## Input records
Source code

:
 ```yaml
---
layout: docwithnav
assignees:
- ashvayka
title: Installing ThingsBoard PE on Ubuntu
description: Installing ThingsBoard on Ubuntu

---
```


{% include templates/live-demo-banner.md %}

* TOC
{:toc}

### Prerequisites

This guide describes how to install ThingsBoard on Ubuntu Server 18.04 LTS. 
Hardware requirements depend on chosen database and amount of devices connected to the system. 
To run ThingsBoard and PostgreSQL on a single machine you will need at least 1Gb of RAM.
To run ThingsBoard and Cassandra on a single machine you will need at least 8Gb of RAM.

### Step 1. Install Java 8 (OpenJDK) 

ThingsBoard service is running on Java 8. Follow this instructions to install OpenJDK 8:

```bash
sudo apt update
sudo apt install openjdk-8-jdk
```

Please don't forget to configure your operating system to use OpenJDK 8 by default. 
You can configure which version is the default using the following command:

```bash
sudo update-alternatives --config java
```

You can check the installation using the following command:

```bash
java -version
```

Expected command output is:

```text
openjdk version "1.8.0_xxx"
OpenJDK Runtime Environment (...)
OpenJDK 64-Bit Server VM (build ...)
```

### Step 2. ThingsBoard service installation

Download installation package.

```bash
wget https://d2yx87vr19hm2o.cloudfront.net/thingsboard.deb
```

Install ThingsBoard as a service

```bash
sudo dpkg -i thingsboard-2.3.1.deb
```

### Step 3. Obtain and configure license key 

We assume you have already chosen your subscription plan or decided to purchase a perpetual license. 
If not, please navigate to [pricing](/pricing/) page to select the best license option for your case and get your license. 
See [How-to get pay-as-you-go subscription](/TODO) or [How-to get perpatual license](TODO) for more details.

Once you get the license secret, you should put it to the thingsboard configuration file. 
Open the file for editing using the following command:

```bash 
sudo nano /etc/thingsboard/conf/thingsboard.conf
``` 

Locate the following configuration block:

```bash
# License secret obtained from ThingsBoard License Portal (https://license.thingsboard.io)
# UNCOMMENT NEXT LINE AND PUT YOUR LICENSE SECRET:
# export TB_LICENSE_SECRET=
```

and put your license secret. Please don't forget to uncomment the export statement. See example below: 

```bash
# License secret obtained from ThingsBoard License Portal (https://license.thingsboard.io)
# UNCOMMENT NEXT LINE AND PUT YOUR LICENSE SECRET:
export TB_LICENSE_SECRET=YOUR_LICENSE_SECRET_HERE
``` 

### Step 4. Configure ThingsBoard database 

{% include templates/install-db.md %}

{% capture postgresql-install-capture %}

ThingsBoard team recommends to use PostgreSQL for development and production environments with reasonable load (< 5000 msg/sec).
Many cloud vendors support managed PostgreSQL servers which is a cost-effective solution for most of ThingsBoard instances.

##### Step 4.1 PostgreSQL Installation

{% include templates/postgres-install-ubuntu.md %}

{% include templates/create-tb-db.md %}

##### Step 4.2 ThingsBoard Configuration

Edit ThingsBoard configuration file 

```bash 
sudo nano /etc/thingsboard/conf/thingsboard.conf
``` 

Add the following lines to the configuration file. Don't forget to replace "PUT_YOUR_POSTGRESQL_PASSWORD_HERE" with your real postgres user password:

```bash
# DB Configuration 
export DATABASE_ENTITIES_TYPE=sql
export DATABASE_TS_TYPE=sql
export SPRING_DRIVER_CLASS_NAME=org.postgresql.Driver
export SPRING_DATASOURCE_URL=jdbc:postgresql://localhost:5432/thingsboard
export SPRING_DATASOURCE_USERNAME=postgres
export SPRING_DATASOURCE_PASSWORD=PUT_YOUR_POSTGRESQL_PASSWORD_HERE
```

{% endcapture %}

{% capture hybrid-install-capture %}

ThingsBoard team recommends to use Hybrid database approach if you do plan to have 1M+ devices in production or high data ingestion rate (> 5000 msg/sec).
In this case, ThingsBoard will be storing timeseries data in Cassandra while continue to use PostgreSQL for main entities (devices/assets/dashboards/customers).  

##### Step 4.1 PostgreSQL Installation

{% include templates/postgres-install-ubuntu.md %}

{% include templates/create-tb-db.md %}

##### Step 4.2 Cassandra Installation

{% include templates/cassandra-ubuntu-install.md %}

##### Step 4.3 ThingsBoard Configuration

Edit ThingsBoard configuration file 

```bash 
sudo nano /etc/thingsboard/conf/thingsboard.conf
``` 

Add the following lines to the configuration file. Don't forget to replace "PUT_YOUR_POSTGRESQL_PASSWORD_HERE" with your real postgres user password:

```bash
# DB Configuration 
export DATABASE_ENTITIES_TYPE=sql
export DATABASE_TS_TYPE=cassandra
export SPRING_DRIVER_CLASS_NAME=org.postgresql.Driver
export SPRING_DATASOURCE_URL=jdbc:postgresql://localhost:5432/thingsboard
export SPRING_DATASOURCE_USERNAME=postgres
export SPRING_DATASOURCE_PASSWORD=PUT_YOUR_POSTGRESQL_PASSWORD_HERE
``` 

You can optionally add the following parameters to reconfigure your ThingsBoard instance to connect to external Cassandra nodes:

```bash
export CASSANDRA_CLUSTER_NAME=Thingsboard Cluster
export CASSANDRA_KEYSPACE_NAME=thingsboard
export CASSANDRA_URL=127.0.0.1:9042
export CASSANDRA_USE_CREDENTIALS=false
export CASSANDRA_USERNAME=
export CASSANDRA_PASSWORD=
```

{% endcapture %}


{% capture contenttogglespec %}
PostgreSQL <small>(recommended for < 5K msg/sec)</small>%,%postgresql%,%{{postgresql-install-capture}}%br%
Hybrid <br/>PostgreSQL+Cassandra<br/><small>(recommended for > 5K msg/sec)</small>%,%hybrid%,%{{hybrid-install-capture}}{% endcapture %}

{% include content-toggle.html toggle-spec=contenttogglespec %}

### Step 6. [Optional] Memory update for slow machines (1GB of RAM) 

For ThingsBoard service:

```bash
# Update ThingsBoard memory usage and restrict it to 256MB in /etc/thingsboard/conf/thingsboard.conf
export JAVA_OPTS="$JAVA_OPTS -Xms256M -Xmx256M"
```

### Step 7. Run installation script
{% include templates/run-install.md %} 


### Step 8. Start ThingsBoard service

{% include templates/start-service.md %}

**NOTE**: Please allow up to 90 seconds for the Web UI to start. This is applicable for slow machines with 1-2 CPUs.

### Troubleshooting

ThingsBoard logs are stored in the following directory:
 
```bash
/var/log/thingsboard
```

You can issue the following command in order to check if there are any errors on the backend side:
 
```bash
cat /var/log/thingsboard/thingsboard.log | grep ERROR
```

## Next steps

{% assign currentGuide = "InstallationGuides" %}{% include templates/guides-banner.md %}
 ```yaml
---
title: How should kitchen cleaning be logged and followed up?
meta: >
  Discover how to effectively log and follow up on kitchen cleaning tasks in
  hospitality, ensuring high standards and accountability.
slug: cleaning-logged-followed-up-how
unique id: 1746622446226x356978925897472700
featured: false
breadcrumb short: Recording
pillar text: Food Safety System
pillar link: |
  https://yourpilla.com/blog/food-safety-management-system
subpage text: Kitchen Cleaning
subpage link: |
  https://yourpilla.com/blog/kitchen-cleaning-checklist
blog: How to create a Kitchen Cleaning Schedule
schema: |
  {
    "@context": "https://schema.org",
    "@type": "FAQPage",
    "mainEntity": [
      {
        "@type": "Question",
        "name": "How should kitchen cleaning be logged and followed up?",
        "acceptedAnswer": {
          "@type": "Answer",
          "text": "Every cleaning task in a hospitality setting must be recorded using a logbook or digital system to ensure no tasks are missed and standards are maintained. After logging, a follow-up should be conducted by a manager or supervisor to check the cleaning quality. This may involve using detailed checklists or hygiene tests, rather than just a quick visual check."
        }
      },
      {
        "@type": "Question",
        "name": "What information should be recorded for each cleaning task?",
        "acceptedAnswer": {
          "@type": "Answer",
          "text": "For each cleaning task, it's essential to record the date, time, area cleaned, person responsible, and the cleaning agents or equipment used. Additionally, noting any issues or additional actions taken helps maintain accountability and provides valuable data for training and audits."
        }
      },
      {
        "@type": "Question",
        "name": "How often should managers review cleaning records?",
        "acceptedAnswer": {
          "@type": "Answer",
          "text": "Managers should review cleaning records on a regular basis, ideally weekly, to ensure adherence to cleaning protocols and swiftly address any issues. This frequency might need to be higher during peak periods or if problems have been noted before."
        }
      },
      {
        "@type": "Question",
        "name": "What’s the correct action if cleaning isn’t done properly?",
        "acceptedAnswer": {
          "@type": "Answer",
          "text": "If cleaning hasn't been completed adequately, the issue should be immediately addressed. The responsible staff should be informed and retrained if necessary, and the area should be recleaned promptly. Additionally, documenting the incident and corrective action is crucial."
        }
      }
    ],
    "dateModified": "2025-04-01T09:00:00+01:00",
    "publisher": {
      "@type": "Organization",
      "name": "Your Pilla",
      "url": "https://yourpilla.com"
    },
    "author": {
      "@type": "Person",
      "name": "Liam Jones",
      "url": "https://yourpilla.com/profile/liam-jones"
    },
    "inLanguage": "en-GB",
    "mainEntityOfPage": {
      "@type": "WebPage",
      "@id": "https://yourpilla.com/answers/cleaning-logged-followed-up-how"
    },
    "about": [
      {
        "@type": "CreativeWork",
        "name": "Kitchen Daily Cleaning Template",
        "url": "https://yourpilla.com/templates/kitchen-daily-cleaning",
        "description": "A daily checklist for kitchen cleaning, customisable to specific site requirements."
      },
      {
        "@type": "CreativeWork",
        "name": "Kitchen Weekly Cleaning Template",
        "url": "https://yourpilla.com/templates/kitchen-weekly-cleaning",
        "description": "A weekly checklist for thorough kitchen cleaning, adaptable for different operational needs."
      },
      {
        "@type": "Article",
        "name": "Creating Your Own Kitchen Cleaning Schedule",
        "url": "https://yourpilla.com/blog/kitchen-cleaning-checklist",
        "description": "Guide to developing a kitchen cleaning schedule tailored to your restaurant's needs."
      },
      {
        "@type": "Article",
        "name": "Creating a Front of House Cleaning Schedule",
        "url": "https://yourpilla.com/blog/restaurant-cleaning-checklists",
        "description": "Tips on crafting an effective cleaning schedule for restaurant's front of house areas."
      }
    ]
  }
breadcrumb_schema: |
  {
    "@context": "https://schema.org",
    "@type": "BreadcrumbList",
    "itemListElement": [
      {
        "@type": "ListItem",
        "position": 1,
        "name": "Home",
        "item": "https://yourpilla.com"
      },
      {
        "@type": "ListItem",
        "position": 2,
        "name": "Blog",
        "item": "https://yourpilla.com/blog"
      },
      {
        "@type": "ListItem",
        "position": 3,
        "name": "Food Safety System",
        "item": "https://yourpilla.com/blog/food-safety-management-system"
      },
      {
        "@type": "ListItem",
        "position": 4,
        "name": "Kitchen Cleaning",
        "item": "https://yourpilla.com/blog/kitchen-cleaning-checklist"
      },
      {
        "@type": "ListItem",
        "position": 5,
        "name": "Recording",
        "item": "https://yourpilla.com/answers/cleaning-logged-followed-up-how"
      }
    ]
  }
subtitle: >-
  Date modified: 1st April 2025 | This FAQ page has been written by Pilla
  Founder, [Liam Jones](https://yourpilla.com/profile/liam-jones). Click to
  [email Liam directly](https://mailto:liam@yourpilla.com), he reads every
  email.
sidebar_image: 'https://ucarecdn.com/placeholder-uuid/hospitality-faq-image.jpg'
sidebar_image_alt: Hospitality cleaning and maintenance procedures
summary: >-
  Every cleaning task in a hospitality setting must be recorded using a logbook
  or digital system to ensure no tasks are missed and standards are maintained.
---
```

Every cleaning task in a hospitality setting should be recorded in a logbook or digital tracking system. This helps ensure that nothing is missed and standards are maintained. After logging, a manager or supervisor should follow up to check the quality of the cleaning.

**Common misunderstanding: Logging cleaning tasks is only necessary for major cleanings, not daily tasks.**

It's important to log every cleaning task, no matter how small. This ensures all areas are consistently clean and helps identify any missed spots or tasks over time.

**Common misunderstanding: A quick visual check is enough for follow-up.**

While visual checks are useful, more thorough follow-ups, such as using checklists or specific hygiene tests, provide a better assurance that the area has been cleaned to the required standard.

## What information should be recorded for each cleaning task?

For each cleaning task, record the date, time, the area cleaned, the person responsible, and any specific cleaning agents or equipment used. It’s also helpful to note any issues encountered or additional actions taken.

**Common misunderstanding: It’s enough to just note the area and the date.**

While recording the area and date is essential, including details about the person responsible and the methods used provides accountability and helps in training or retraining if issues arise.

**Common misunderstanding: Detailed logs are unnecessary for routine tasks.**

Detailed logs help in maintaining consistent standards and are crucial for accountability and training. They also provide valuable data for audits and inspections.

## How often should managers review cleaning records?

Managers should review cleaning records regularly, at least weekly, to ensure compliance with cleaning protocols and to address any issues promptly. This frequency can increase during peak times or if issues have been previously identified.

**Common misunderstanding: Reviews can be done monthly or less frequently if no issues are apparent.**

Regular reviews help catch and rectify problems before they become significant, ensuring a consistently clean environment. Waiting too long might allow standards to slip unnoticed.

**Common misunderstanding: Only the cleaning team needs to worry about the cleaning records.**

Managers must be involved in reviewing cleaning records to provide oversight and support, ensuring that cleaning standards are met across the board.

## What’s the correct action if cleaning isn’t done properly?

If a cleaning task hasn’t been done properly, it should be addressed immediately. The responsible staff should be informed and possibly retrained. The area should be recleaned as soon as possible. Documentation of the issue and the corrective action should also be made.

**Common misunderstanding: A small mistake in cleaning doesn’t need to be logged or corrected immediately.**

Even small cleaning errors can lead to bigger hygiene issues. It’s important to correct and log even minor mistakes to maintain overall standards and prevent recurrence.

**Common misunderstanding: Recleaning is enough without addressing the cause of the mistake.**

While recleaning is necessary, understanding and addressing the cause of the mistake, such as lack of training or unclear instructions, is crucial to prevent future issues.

## What the exercise asks
Among the lines of the listing above, count those that include the string "subpage" and give that total alone.

## Task solution
2